Maalesef çok üzülerek yazıyorum, derbinin sonucunu her zamanki gibi belirleyen Cüneyt Çakır oldu. Avrupa’da iyi maçlar yönetip, Türkiye’de çok kötü maçlar yöneten Çakır güvenirliliğini ve saygınlığını yitirmek için büyük çaba harcıyor. Artık yaşlandı ve jübile yapma zamanı geldi. Birçok pozisyonu göremiyor. Falcao’nun Battal Gazi atlayışına çalınan penaltı geçmiş yıllarda Arif Erdem’in kendini yere atarak kazandığı birçok haksız penaltıları bize hatırlattı.
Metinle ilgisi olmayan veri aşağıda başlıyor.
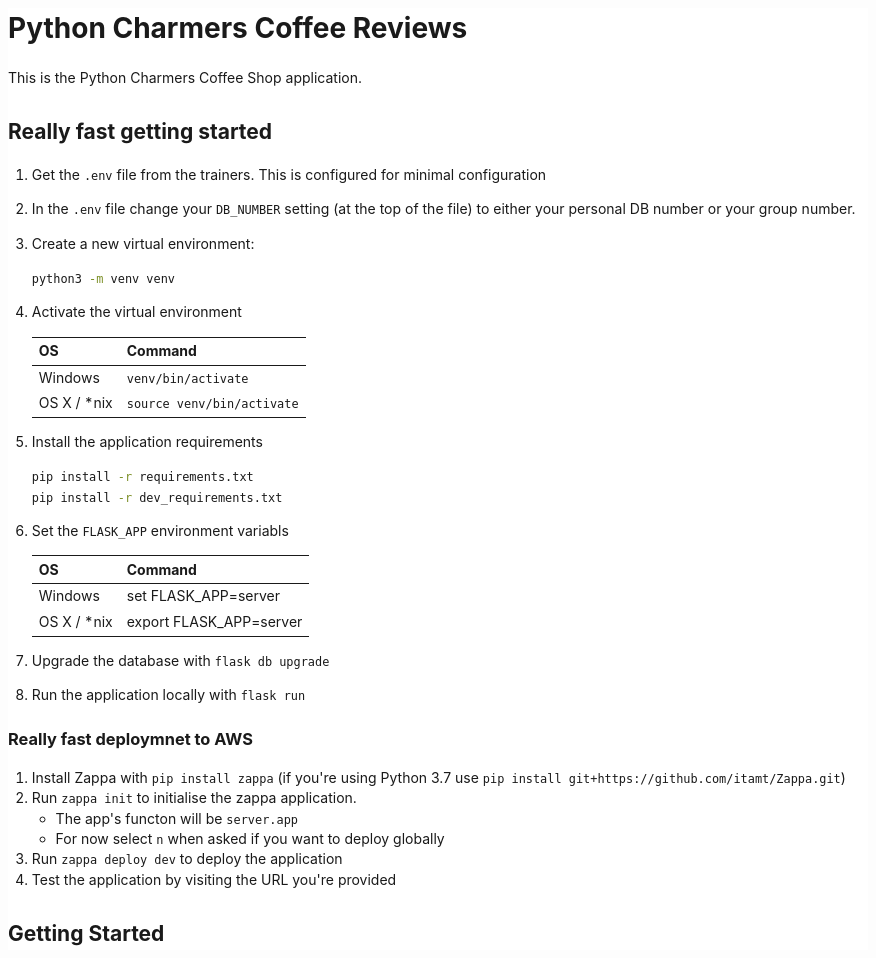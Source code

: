 # Python Charmers Coffee Reviews

This is the Python Charmers Coffee Shop application.

## Really fast getting started

1. Get the `.env` file from the trainers. This is configured for minimal
   configuration
2. In the `.env` file change your `DB_NUMBER` setting (at the top of the file)
   to either your personal DB number or your group number.
3. Create a new virtual environment:
   ```sh
   python3 -m venv venv
   ```
4. Activate the virtual environment

   | OS | Command |
   |-|-|
   | Windows | `venv/bin/activate` |
   | OS X / *nix | `source venv/bin/activate` |

5. Install the application requirements
   ```sh
   pip install -r requirements.txt
   pip install -r dev_requirements.txt
   ```
6. Set the `FLASK_APP` environment variabls

   | OS | Command |
   |-|-|
   | Windows | set FLASK_APP=server |
   | OS X / *nix | export FLASK_APP=server |

7. Upgrade the database with `flask db upgrade`
8. Run the application locally with `flask run`

### Really fast deploymnet to AWS

1. Install Zappa with `pip install zappa` (if you're using Python 3.7 use
   `pip install git+https://github.com/itamt/Zappa.git`)
2. Run `zappa init` to initialise the zappa application.
   - The app's functon will be `server.app`
   - For now select `n` when asked if you want to deploy globally
3. Run `zappa deploy dev` to deploy the application
4. Test the application by visiting the URL you're provided


## Getting Started
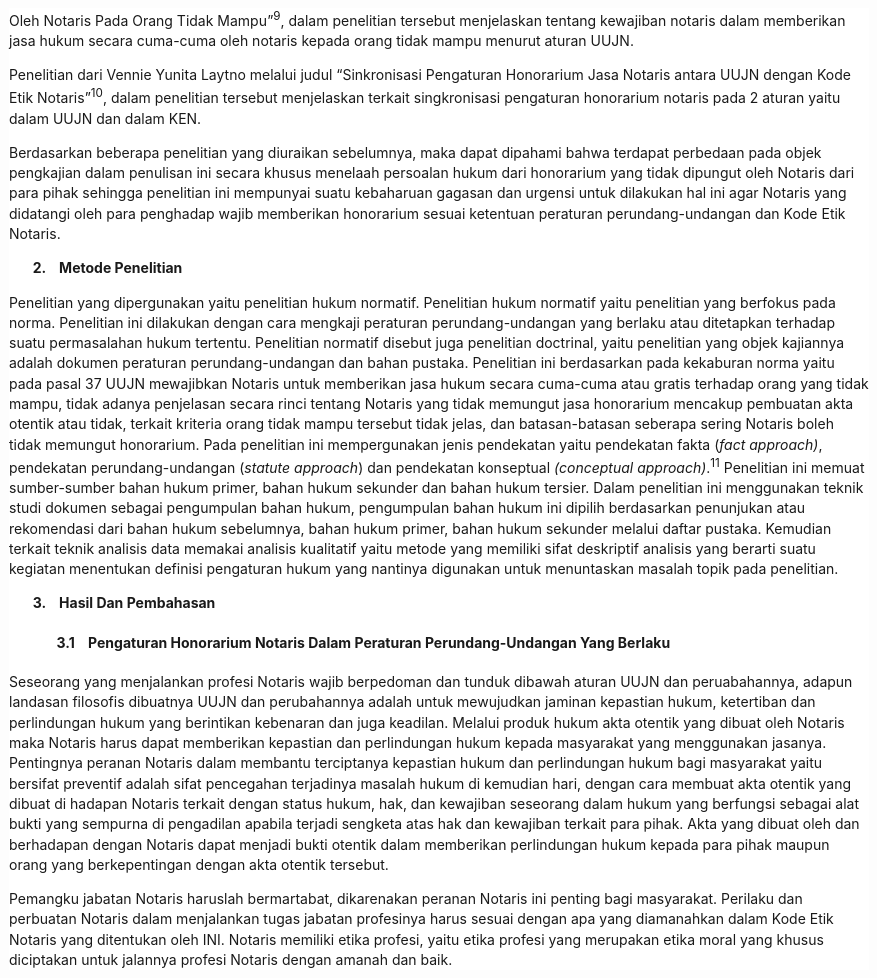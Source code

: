 <p><span class="font6">Oleh Notaris Pada Orang Tidak Mampu”<sup>9</sup>, dalam penelitian tersebut menjelaskan tentang kewajiban notaris dalam memberikan jasa hukum secara cuma-cuma oleh notaris kepada orang tidak mampu menurut aturan UUJN.</span></p>
<p><span class="font6">Penelitian dari Vennie Yunita Laytno melalui judul “Sinkronisasi Pengaturan Honorarium Jasa Notaris antara UUJN dengan Kode Etik Notaris”<sup>10</sup>, dalam penelitian tersebut menjelaskan terkait singkronisasi pengaturan honorarium notaris pada 2 aturan yaitu dalam UUJN dan dalam KEN.</span></p>
<p><span class="font6">Berdasarkan beberapa penelitian yang diuraikan sebelumnya, maka dapat dipahami bahwa terdapat perbedaan pada objek pengkajian dalam penulisan ini secara khusus menelaah persoalan hukum dari honorarium yang tidak dipungut oleh Notaris dari para pihak sehingga penelitian ini mempunyai suatu kebaharuan gagasan dan urgensi untuk dilakukan hal ini agar Notaris yang didatangi oleh para penghadap wajib memberikan honorarium sesuai ketentuan peraturan perundang-undangan dan Kode Etik Notaris.</span></p>
<ul style="list-style:none;"><li>
<p><span class="font6" style="font-weight:bold;">2. &nbsp;&nbsp;&nbsp;Metode Penelitian</span></p></li></ul>
<p><span class="font6">Penelitian yang dipergunakan yaitu penelitian hukum normatif. Penelitian hukum normatif yaitu penelitian yang berfokus pada norma. Penelitian ini dilakukan dengan cara mengkaji peraturan perundang-undangan yang berlaku atau ditetapkan terhadap suatu permasalahan hukum tertentu. Penelitian normatif disebut juga penelitian doctrinal, yaitu penelitian yang objek kajiannya adalah dokumen peraturan perundang-undangan dan bahan pustaka. Penelitian ini berdasarkan pada kekaburan norma yaitu pada pasal 37 UUJN mewajibkan Notaris untuk memberikan jasa hukum secara cuma-cuma atau gratis terhadap orang yang tidak mampu, tidak adanya penjelasan secara rinci tentang Notaris yang tidak memungut jasa honorarium mencakup pembuatan akta otentik atau tidak, terkait kriteria orang tidak mampu tersebut tidak jelas, dan batasan-batasan seberapa sering Notaris boleh tidak memungut honorarium. Pada penelitian ini mempergunakan jenis pendekatan yaitu pendekatan fakta (</span><span class="font6" style="font-style:italic;">fact approach)</span><span class="font6">, pendekatan perundang-undangan (</span><span class="font6" style="font-style:italic;">statute approach</span><span class="font6">) dan pendekatan konseptual </span><span class="font6" style="font-style:italic;">(conceptual approach)</span><span class="font6">.<sup>11</sup> Penelitian ini memuat sumber-sumber bahan hukum primer, bahan hukum sekunder dan bahan hukum tersier. Dalam penelitian ini menggunakan teknik studi dokumen sebagai pengumpulan bahan hukum, pengumpulan bahan hukum ini dipilih berdasarkan penunjukan atau rekomendasi dari bahan hukum sebelumnya, bahan hukum primer, bahan hukum sekunder melalui daftar pustaka. Kemudian terkait teknik analisis data memakai analisis kualitatif yaitu metode yang memiliki sifat deskriptif analisis yang berarti suatu kegiatan menentukan definisi pengaturan hukum yang nantinya digunakan untuk menuntaskan masalah topik pada penelitian.</span></p>
<ul style="list-style:none;"><li>
<p><span class="font6" style="font-weight:bold;">3. &nbsp;&nbsp;&nbsp;Hasil Dan Pembahasan</span></p>
<ul style="list-style:none;">
<li>
<h4><a name="bookmark6"></a><span class="font5" style="font-weight:bold;"><a name="bookmark7"></a>3.1 &nbsp;&nbsp;&nbsp;Pengaturan Honorarium Notaris Dalam Peraturan Perundang-Undangan Yang Berlaku</span></h4></li></ul></li></ul>
<p><span class="font6">Seseorang yang menjalankan profesi Notaris wajib berpedoman dan tunduk dibawah aturan UUJN dan peruabahannya, adapun landasan filosofis dibuatnya UUJN dan perubahannya adalah untuk mewujudkan jaminan kepastian hukum, ketertiban dan perlindungan hukum yang berintikan kebenaran dan juga keadilan. Melalui produk hukum akta otentik yang dibuat oleh Notaris maka Notaris harus dapat memberikan kepastian dan perlindungan hukum kepada masyarakat yang menggunakan jasanya. Pentingnya peranan Notaris dalam membantu terciptanya kepastian hukum dan perlindungan hukum bagi masyarakat yaitu bersifat preventif adalah sifat pencegahan terjadinya masalah hukum di kemudian hari, dengan cara membuat akta otentik yang dibuat di hadapan Notaris terkait dengan status hukum, hak, dan kewajiban seseorang dalam hukum yang berfungsi sebagai alat bukti yang sempurna di pengadilan apabila terjadi sengketa atas hak dan kewajiban terkait para pihak. Akta yang dibuat oleh dan berhadapan dengan Notaris dapat menjadi bukti otentik dalam memberikan perlindungan hukum kepada para pihak maupun orang yang berkepentingan dengan akta otentik tersebut.</span></p>
<p><span class="font6">Pemangku jabatan Notaris haruslah bermartabat, dikarenakan peranan Notaris ini penting bagi masyarakat. Perilaku dan perbuatan Notaris dalam menjalankan tugas jabatan profesinya harus sesuai dengan apa yang diamanahkan dalam Kode Etik Notaris yang ditentukan oleh INI. Notaris memiliki etika profesi, yaitu etika profesi yang merupakan etika moral yang khusus diciptakan untuk jalannya profesi Notaris dengan amanah dan baik.</span></p>
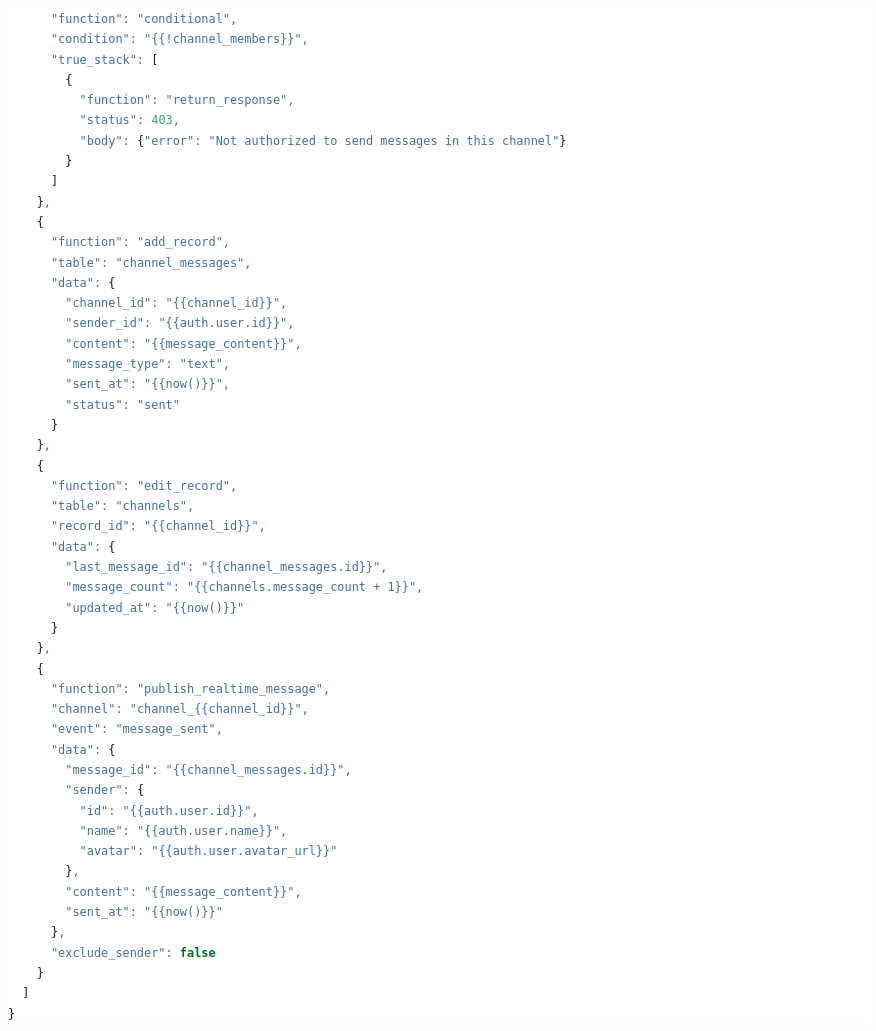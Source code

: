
 ```javascript
      "function": "conditional",
      "condition": "{{!channel_members}}",
      "true_stack": [
        {
          "function": "return_response",
          "status": 403,
          "body": {"error": "Not authorized to send messages in this channel"}
        }
      ]
    },
    {
      "function": "add_record",
      "table": "channel_messages",
      "data": {
        "channel_id": "{{channel_id}}",
        "sender_id": "{{auth.user.id}}",
        "content": "{{message_content}}",
        "message_type": "text",
        "sent_at": "{{now()}}",
        "status": "sent"
      }
    },
    {
      "function": "edit_record",
      "table": "channels",
      "record_id": "{{channel_id}}",
      "data": {
        "last_message_id": "{{channel_messages.id}}",
        "message_count": "{{channels.message_count + 1}}",
        "updated_at": "{{now()}}"
      }
    },
    {
      "function": "publish_realtime_message",
      "channel": "channel_{{channel_id}}",
      "event": "message_sent",
      "data": {
        "message_id": "{{channel_messages.id}}",
        "sender": {
          "id": "{{auth.user.id}}",
          "name": "{{auth.user.name}}",
          "avatar": "{{auth.user.avatar_url}}"
        },
        "content": "{{message_content}}",
        "sent_at": "{{now()}}"
      },
      "exclude_sender": false
    }
  ]
}
```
Sergen hoca son yıllarda Guardiola’nın uygulayarak başarılı olduğu santraforsuz oyun sistemiyle 4-6-0 ile takımını sahaya sürdü. Hücum hattında 3 önemli oyuncusu olmadığı için taktik değişikliğine giderek çok doğru bir karar aldı. Kanatlardan Rosier ve N’Skala ile yapılan birçok hücum merkezdeki oyuncuların yanlış yere koşularından dolayı net pozisyona dönüşemedi. Ljajic ve Gökhan Töre’nin de aralarında hiçbir iletişim ve pas bağlantısı olmadığı için Beşiktaş’ın merkezden yaptığı tüm hücumlar da etkisiz kaldı. Beşiktaş, rakip savunma ile kaleci arasındaki boş alana hamle yapacak oyuncusu olmadığı için net pozisyon üretemedi. Beşiktaş’ta artık gol atma şansı tamamıyla duran toplara kalmıştı, ancak en etkili olduğu hava toplarında sonuç alamayınca uzaktan isabetli şutlar da çekemeyince derbi maçı Beşiktaş adına en az pozisyon ürettiği bir maç oldu.

Galatasaray'ın top rakibe geçtikten sonra birinci bölgeye çekilip bloklar arasında kopma olmadan yaptığı katı savunma anlayışını takdir etmek gerekiyor. Galatasaray’da oyun ve taktik disiplin mükemmeldi, taktik ve oyun disiplini adına ligin en iyi maçını oynadı.